How to achieve an effective SD-WAN security implementation
In terms of deployment, there are a few effective models which enterprise can implement:
For an on-premise solution: Enterprises can take control and embed capabilities like next-generation firewall (NGFW), intrusion prevention (IPS), and URL filtering capabilities for a comprehensive branch edge security running locally in the router itself.
Segmentation is a fundamental way to isolate and protect critical assets in an enterprise. SD-WAN provides for a differentiated segmentation solution by building a single overlay across all enterprise links based on an encryption protocol like an IPsec, and maps VLANs or IP address ranges to those defined tunnels at each location. Segmentation with SD-WAN allows for complete visibility and control into each network segment.
Security functions in the cloud for IaaS: Effective collaboration between security and networking teams can result in a secure, scalable cloud footprint for applications and/or workloads. SD-WAN facilitates tighter integration, orchestration, and service chaining between virtual network functions (VNFs) for routing and security. This enables enterprises to build a proper security perimeter around cloud-hosted services.
Security for SaaS and DIA access: The inside-out and outside-in threats while accessing SaaS applications via DIA can be mitigated using Secure Internet Gateway (SIG) services in the cloud providing for visibility and enforcement on and off the network, protection over all ports and protocols and discovery and control of SaaS. Cloud Access Security Broker (CASB) service enforce authentication and authorization of resources and effectively enables secure access to SaaS in the public domain.

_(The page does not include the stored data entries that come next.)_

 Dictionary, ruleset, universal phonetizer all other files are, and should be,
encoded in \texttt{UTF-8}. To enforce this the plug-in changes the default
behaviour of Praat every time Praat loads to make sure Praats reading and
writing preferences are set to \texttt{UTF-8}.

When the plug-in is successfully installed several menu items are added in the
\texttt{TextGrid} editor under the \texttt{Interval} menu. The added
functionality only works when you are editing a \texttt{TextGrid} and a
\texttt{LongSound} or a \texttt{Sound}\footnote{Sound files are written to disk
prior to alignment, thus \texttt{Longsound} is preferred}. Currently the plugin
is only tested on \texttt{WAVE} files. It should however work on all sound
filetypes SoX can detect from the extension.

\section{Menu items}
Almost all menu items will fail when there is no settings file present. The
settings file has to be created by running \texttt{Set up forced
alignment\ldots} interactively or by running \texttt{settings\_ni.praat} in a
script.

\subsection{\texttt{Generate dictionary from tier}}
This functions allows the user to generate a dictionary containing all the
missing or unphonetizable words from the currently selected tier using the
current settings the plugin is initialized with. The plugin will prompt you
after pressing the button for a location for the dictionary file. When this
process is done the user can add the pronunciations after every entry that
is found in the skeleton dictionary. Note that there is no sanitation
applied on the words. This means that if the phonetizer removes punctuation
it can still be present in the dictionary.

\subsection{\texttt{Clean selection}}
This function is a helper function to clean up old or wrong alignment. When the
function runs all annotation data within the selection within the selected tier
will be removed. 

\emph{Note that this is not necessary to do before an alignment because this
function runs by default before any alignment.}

Bring your own device (BYOD) and mobility: BYOD demands proper security measures in place for secure and scalable access to on-premise as well as cloud-based applications and workload by all employees connecting via cellular or public Wi-Fi. SD-WAN and identity services integration can ensure device/user-level authentication, posture assessment, and secure segmented access into enterprise infrastructure. Multifactor Authentication (MFA) has proven to be an effective practice for secure access to resources.
Encrypted traffic analysis: Most of the application traffic on the internet is encrypted, be it a SaaS or P2P or https transactions. Using the encrypted threat analysis techniques is an only scalable model where it constantly updates itself with the threat heuristics using machine-learning.
Figure out where those placements of controls make the most sense given your environment. And look at what are the opportunities using cloud-based management and align policy so that you can get the same policy regardless of where that control lives in their environment.